Old cars had a special feature…archaic design.  It took work to keep the damn things running down the blacktop.  At first it took a manual choke just to get it started on a cold day.  For decades, if you could not shift, you could not drive.  Even in the seventies if you could not pump brakes you might discover the excitement of a spinout in snow.  In the eighties came the 4×4 even for those who only drive in an inch of snow quarterly or haven’t seen a dirt road except for quaint postcards.  By now the ability to brake, shift, feel the road, or even understand traction are dead.

There is circuitry to protect the batteries of people who can’t figure out how to turn the headlights off.  Think about that!  We are sharing the road with people who can’t operate a light switch.  Laws against cell phones won’t help you with people that can’t handle an on/off switch.

Now, a personal story.  Recently I was driving home from the woods with a a heavily loaded trailer.  (Free wood!)  I ventured on a busy street swarming with busy shoppers busily buying Christmas crap.

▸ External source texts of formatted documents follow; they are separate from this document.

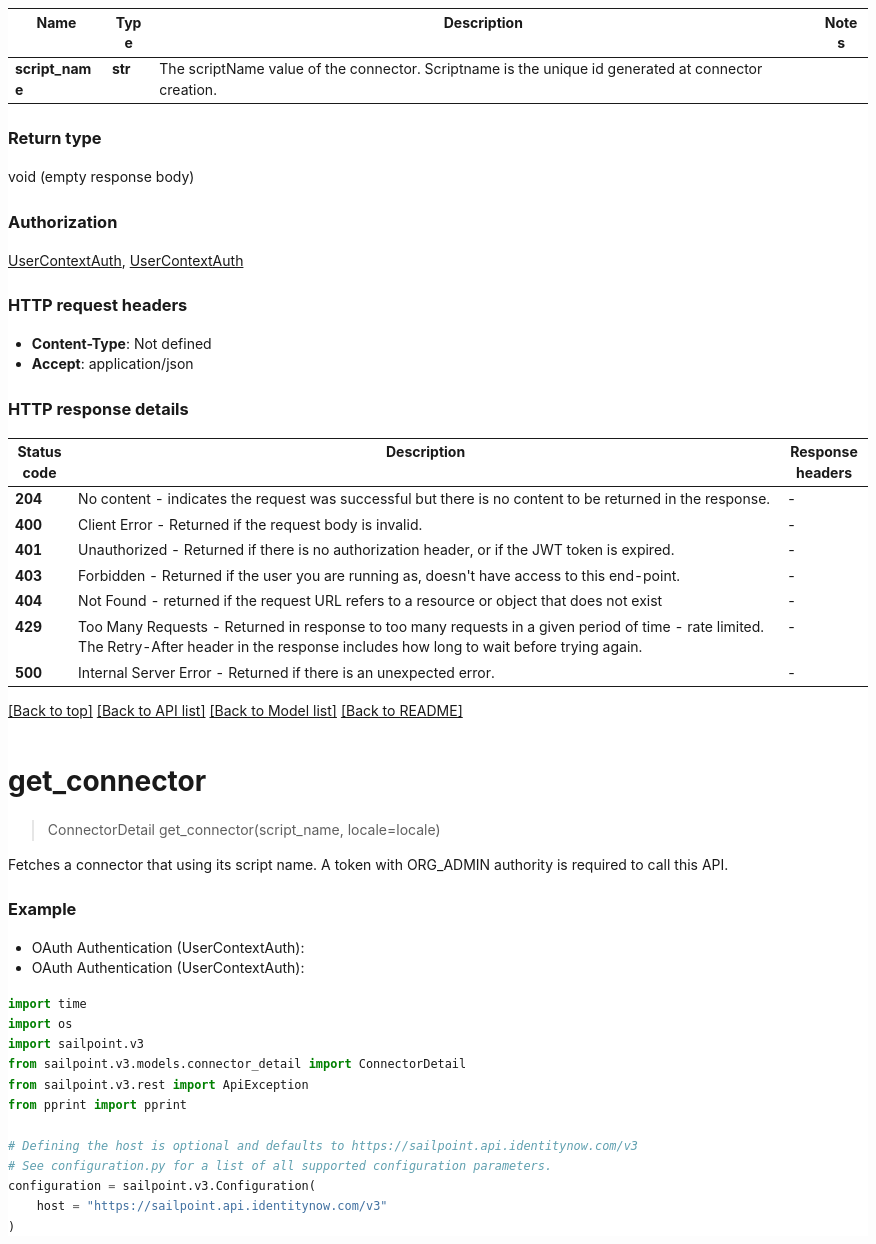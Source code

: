 
Name | Type | Description  | Notes
------------- | ------------- | ------------- | -------------
 **script_name** | **str**| The scriptName value of the connector. Scriptname is the unique id generated at connector creation. | 

### Return type

void (empty response body)

### Authorization

[UserContextAuth](../README.md#UserContextAuth), [UserContextAuth](../README.md#UserContextAuth)

### HTTP request headers

 - **Content-Type**: Not defined
 - **Accept**: application/json

### HTTP response details

| Status code | Description | Response headers |
|-------------|-------------|------------------|
**204** | No content - indicates the request was successful but there is no content to be returned in the response. |  -  |
**400** | Client Error - Returned if the request body is invalid. |  -  |
**401** | Unauthorized - Returned if there is no authorization header, or if the JWT token is expired. |  -  |
**403** | Forbidden - Returned if the user you are running as, doesn&#39;t have access to this end-point. |  -  |
**404** | Not Found - returned if the request URL refers to a resource or object that does not exist |  -  |
**429** | Too Many Requests - Returned in response to too many requests in a given period of time - rate limited. The Retry-After header in the response includes how long to wait before trying again. |  -  |
**500** | Internal Server Error - Returned if there is an unexpected error. |  -  |

[[Back to top]](#) [[Back to API list]](../README.md#documentation-for-api-endpoints) [[Back to Model list]](../README.md#documentation-for-models) [[Back to README]](../README.md)

# **get_connector**
> ConnectorDetail get_connector(script_name, locale=locale)



Fetches a connector that using its script name. A token with ORG_ADMIN authority is required to call this API.

### Example

* OAuth Authentication (UserContextAuth):
* OAuth Authentication (UserContextAuth):

```python
import time
import os
import sailpoint.v3
from sailpoint.v3.models.connector_detail import ConnectorDetail
from sailpoint.v3.rest import ApiException
from pprint import pprint

# Defining the host is optional and defaults to https://sailpoint.api.identitynow.com/v3
# See configuration.py for a list of all supported configuration parameters.
configuration = sailpoint.v3.Configuration(
    host = "https://sailpoint.api.identitynow.com/v3"
)
```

I needed coffee and there was just enough room to parallel park in front of a coffee shop.  So that’s what I did.  I used judgment to size up the space available.  I used archaic technology called turn signals to indicate my intention.  I used clever optical devices called mirrors to observe the vehicle and trailer and their relation to obstacles.  I used a long forgotten feature of humanity called skill and experience to gauge how the combined turning radii of trailer and truck would develop.  In short, I parallel parked a ton of firewood and my vehicle using the skills that any driver should already possess.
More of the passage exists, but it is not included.